Task prompt:
With the images set aside, retype every record below character for character.
*** Opening of Dataset content ***
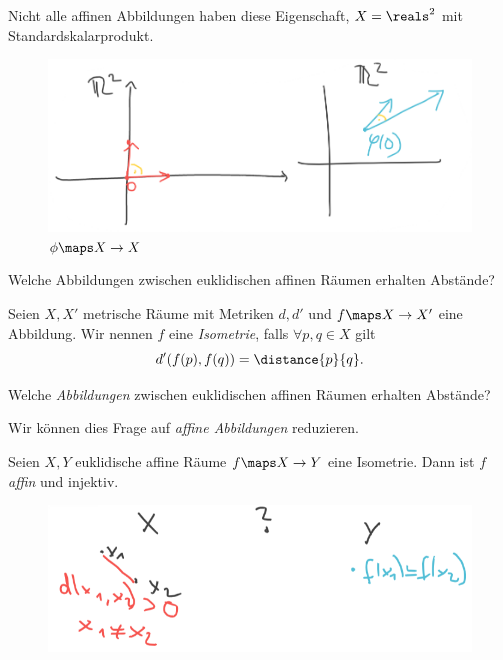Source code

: Nicht alle affinen Abbildungen haben diese Eigenschaft, \zb \( X=\reals^2 \) mit Standardskalarprodukt.
\begin{figure}[H]
  \centering
  \includegraphics[width=0.5\linewidth]{figures/aehnlichkeiten_gegenbeispiel}
  \caption*{\( \phi\maps X\to X \)}
  \label{fig:aehnlichkeiten_gegenbeispiel}
\end{figure}
\begin{frage*}
  Welche Abbildungen zwischen euklidischen affinen Räumen erhalten Abstände?
\end{frage*}
\begin{definition*}
  Seien \( X,X' \) metrische Räume mit Metriken \( d,d' \) und \( f\maps X\to X' \) eine Abbildung. Wir nennen \( f \) eine \emph{Isometrie}, falls \( \forall p,q\in X \) gilt
  \begin{equation*}
    d'(f(p),f(q))=\distance{p}{q}.
  \end{equation*}
\end{definition*}
\begin{frage*}
  Welche \emph{Abbildungen} zwischen euklidischen affinen Räumen erhalten Abstände?

  \tto Wir können dies Frage auf \emph{affine Abbildungen} reduzieren.
\end{frage*}
\begin{satz}\label{isometrie_affin_und_injektiv}
  Seien \( X,Y \) euklidische affine Räume \( f\maps X\to Y \) eine Isometrie. Dann ist \( f \) \emph{affin} und injektiv.
  \begin{figure}[H]
    \centering
    \includegraphics[width=0.5\linewidth]{figures/isometrie_wirklich_injektiv}
    \label{fig:isometrie_wirklich_injektiv}
  \end{figure}
\end{satz}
*** Close of Dataset content ***
Result of this task:
Source code

: Nicht alle affinen Abbildungen haben diese Eigenschaft, \zb \( X=\reals^2 \) mit Standardskalarprodukt.
\begin{figure}[H]
  \centering
  \includegraphics[width=0.5\linewidth]{figures/aehnlichkeiten_gegenbeispiel}
  \caption*{\( \phi\maps X\to X \)}
  \label{fig:aehnlichkeiten_gegenbeispiel}
\end{figure}
\begin{frage*}
  Welche Abbildungen zwischen euklidischen affinen Räumen erhalten Abstände?
\end{frage*}
\begin{definition*}
  Seien \( X,X' \) metrische Räume mit Metriken \( d,d' \) und \( f\maps X\to X' \) eine Abbildung. Wir nennen \( f \) eine \emph{Isometrie}, falls \( \forall p,q\in X \) gilt
  \begin{equation*}
    d'(f(p),f(q))=\distance{p}{q}.
  \end{equation*}
\end{definition*}
\begin{frage*}
  Welche \emph{Abbildungen} zwischen euklidischen affinen Räumen erhalten Abstände?

  \tto Wir können dies Frage auf \emph{affine Abbildungen} reduzieren.
\end{frage*}
\begin{satz}\label{isometrie_affin_und_injektiv}
  Seien \( X,Y \) euklidische affine Räume \( f\maps X\to Y \) eine Isometrie. Dann ist \( f \) \emph{affin} und injektiv.
  \begin{figure}[H]
    \centering
    \includegraphics[width=0.5\linewidth]{figures/isometrie_wirklich_injektiv}
    \label{fig:isometrie_wirklich_injektiv}
  \end{figure}
\end{satz}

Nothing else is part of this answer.